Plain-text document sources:
=====

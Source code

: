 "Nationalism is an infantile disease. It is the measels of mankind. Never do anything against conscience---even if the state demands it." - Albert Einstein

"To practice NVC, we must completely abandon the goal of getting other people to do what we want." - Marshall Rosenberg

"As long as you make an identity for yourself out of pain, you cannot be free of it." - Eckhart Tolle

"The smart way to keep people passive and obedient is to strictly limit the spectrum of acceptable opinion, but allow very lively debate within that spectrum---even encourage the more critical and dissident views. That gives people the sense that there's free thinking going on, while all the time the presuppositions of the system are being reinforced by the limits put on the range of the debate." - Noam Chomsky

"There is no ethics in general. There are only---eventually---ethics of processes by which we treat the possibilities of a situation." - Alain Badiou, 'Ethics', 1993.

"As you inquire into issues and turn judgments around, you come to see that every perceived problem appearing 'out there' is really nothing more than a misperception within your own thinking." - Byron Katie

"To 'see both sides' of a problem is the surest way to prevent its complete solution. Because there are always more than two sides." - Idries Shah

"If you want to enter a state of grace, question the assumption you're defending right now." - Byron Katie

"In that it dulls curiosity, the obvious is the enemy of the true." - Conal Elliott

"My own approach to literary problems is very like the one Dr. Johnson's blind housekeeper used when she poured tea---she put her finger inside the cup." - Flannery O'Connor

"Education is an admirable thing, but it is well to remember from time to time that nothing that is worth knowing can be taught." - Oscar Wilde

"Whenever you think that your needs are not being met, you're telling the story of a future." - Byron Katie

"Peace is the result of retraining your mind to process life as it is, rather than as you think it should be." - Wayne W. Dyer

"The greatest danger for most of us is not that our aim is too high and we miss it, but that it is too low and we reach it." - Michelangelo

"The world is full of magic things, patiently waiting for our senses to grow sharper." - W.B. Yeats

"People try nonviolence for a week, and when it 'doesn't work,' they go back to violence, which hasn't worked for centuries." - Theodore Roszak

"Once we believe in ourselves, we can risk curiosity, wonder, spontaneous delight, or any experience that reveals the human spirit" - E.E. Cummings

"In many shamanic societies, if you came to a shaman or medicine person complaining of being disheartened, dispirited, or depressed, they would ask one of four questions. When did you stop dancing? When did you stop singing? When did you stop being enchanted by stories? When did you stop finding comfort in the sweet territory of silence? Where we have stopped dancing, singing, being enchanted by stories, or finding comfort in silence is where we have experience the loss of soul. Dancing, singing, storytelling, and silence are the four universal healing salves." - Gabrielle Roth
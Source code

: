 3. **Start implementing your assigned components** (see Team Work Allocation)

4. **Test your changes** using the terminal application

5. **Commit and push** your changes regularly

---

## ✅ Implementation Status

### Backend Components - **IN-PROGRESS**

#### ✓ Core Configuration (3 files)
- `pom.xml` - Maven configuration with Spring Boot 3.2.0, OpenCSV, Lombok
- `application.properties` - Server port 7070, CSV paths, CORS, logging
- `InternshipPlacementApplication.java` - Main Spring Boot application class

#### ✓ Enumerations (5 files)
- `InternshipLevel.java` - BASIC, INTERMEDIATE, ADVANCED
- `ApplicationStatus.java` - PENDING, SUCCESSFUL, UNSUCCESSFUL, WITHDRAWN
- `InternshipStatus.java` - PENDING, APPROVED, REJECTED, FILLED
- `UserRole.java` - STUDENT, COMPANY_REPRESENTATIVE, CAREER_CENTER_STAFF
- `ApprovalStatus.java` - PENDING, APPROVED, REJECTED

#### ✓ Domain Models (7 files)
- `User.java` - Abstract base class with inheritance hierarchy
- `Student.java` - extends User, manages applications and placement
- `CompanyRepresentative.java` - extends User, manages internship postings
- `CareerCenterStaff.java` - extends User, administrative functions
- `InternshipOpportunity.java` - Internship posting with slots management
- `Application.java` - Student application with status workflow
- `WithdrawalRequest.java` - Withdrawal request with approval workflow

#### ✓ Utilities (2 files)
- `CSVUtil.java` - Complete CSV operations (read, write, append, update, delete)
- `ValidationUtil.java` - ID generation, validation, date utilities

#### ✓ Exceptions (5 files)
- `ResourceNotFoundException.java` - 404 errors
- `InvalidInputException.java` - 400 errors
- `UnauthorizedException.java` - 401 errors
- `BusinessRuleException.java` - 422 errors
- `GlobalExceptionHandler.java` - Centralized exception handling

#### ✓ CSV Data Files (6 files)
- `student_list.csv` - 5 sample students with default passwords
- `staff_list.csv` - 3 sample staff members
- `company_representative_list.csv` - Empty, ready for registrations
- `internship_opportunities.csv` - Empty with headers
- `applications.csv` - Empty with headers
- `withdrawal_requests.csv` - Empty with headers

=====

◆ TASK PROMPT ◆
Please quote exactly the lines from the one containing "append, update, delete)" through the last line of the records above, both included, and nothing else.

◆ RESPONSE AREA ◆
- `CSVUtil.java` - Complete CSV operations (read, write, append, update, delete)
- `ValidationUtil.java` - ID generation, validation, date utilities

#### ✓ Exceptions (5 files)
- `ResourceNotFoundException.java` - 404 errors
- `InvalidInputException.java` - 400 errors
- `UnauthorizedException.java` - 401 errors
- `BusinessRuleException.java` - 422 errors
- `GlobalExceptionHandler.java` - Centralized exception handling

#### ✓ CSV Data Files (6 files)
- `student_list.csv` - 5 sample students with default passwords
- `staff_list.csv` - 3 sample staff members
- `company_representative_list.csv` - Empty, ready for registrations
- `internship_opportunities.csv` - Empty with headers
- `applications.csv` - Empty with headers
- `withdrawal_requests.csv` - Empty with headers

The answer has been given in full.